What Makes a Good Sled Dog?

For most people, as the weather takes a turn and temperatures plummet, curling up under a duvet on the couch with a hot cuppa seems to make the most sense but for sled dog teams it’s time to hit the snow!

Although late Autumn signals the time of year when many of us want to stay inside and hibernate until spring, for others, it signals the start of a busy action-packed season in areas of the world. For sled dogs and the people who work with them, it’s the beginning of a very active and in some cases grueling season as ice gathers and snow is forecast.

History of the Sled Dog

Being able to withstand the cold temperatures required to make the long trek across the open wilderness, working sled dogs played an important role in the settling of the Alaskan frontier.

In the US Bureau of Land Management cities, pioneering settlers used vehicles similar to kayaks fitted with ski-like runners underneath to be pulled by a team of these amazing work dogs, helping to transport goods and people across the remote wilderness.
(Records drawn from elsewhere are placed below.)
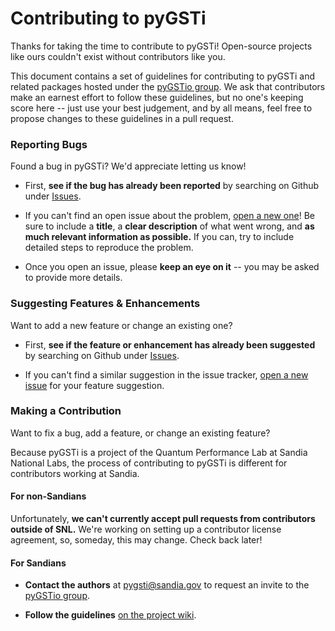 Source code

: # Contributing to pyGSTi

Thanks for taking the time to contribute to pyGSTi! Open-source
projects like ours couldn't exist without contributors like you.

This document contains a set of guidelines for contributing to pyGSTi
and related packages hosted under the [pyGSTio group][pygstio]. We ask
that contributors make an earnest effort to follow these guidelines,
but no one's keeping score here -- just use your best judgement, and
by all means, feel free to propose changes to these guidelines in a
pull request.

### Reporting Bugs

Found a bug in pyGSTi? We'd appreciate letting us know!

* First, **see if the bug has already been reported** by searching on
  Github under [Issues][issues].

* If you can't find an open issue about the problem,
  [open a new one][issues:new]! Be sure to include a **title**, a
  **clear description** of what went wrong, and **as much relevant
  information as possible.** If you can, try to include detailed steps
  to reproduce the problem.

* Once you open an issue, please **keep an eye on it** -- you may be
  asked to provide more details.

### Suggesting Features & Enhancements

Want to add a new feature or change an existing one?

* First, **see if the feature or enhancement has already been
  suggested** by searching on Github under [Issues][issues].

* If you can't find a similar suggestion in the issue tracker,
  [open a new issue][issues:new] for your feature suggestion.

### Making a Contribution

Want to fix a bug, add a feature, or change an existing feature?

Because pyGSTi is a project of the Quantum Performance Lab at Sandia
National Labs, the process of contributing to pyGSTi is different for
contributors working at Sandia.

#### For non-Sandians

Unfortunately, **we can't currently accept pull requests from
contributors outside of SNL.** We're working on setting up a
contributor license agreement, so, someday, this may change. Check
back later!

#### For Sandians

* **Contact the authors** at [pygsti@sandia.gov][email] to
  request an invite to the [pyGSTio group][pygstio].

* **Follow the guidelines** [on the project wiki][contributing].

[contributing]: https://github.com/pyGSTio/pyGSTi/wiki/Contributing
[email]: mailto:pygsti@sandia.gov
[issues:new]: https://github.com/pyGSTio/pyGSTi/issues/new
[issues]: https://github.com/pyGSTio/pyGSTi/issues
[pygstio]: https://github.com/pyGSTio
Back in the day, these dogs were much larger than the more sleek and sinewy counterparts of today. Similar hounds are bred more for pets and competitive racing rather than hauling heavy loads.
There’s no doubt that they performed a major role and are an important part in the pioneering history of Alaska and the Yukon’s Territorial settlements. Even if they don’t perform quite the same actions today that their ancestors did, today’s breed of sled dogs still displays their magnificent beauty agility and power, instinctively performing a job that they love to do.

An enormous amount of trust and patience goes into bonding and building partnerships with sled dogs. A very special relationship develops between a Musher and his or her dog sled team which, is one that’s built on mutual trust, understanding, and respect.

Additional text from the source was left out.